Zahnendes Baby

Was hilft bei Zahnungsschmerzen?

Was hilft bei Zahnungsschmerzen?

Ab etwa dem siebten Monat ist es soweit, Babys beginnen zu zahnen. Gerötetes Zahnfleisch und Schlaflosigkeit können Symptome sein. Kühlen, ein Beißring oder die liebevolle Zuwendung der Eltern helfen dem Baby diese Zeit gut zu durchzustehen.

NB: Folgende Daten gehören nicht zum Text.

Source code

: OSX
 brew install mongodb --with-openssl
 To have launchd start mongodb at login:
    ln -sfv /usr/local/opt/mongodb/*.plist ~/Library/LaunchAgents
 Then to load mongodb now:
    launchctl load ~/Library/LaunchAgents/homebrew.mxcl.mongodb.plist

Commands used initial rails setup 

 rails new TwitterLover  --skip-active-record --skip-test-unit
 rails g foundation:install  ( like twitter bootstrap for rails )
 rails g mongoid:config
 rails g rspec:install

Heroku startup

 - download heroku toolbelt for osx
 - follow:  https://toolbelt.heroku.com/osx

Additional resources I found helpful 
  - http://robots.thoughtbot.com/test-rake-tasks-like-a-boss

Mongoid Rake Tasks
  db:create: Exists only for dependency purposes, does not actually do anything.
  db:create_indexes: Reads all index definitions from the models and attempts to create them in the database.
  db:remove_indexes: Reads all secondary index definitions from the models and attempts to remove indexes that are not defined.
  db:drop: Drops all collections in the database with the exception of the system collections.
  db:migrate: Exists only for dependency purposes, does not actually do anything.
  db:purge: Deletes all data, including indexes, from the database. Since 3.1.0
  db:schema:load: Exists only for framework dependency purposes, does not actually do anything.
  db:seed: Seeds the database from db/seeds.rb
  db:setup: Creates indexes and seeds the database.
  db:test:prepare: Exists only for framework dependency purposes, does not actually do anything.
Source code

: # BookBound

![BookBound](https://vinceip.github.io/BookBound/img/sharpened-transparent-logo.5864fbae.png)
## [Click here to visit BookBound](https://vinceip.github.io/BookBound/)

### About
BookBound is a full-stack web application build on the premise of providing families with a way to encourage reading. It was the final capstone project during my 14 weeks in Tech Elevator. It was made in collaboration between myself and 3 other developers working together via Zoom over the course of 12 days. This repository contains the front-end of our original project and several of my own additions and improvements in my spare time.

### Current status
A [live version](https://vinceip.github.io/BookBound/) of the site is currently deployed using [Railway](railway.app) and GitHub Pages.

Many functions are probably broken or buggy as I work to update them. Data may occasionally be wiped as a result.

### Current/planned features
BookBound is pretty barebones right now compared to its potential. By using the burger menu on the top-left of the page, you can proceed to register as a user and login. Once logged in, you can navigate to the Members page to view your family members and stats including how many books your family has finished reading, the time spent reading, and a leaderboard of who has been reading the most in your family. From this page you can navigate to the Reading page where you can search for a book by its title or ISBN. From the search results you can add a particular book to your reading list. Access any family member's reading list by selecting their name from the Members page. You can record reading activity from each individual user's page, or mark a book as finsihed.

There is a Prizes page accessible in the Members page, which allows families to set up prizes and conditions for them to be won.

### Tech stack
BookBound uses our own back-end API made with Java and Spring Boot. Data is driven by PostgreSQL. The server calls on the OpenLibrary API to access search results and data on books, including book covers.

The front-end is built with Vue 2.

Zahnen gehört zur Entwicklung jedes Babys. In der Regel macht es keine großen Beschwerden, ab und zu kann es für Babys aber doch schmerzhaft sein. Bereits vor der Geburt sind die Milchzähne im Kieferknochen angelegt. Durchschnittlich ab dem siebten Lebensmonat beginnen sie dann schubweise durchzubrechen. Bei den meisten Babys lassen sich die mittleren Schneidezähne im Unterkiefer zuerst sehen. Es folgen die oberen, gefolgt von den seitlichen Schneidezähnen. Die Eck- und Backenzähne kommen zuletzt. Erst zwischen dem 20. und 30. Monat ist das Milchgebiss mit insgesamt 20 Zähnen vollständig. Dieser zeitliche Ablauf stellt allerdings lediglich eine grobe Richtung dar und ist individuell verschieden. Sollte allerdings nach zwölf Monaten noch gar nichts geschehen sein, empfiehlt sich ein Besuch beim Zahnarzt.

Der Beginn der Zahnphase zeigt sich meist an folgenden Symptomen. Das Zahnfleisch des Babys ist rot und geschwollen. Die Wangen oder das Gesicht sind gerötet. Weitere Anzeichen sind starkes Sabbern. Außerdem lutscht, reibt oder beißt das Baby gelegentlich am Zahnfleisch. Oft reibt sich das Baby auch das Ohr oder die Gesichtshälfte, wo der Zahn kommt. Schlaflosigkeit, Appetitlosigkeit oder allgemeine innere Unruhe können weitere Symptome sein. In einigen Fällen kommt es auch zu einer leicht erhöhten Temperatur oder Durchfall, kurz bevor ein Zahn durchkommt.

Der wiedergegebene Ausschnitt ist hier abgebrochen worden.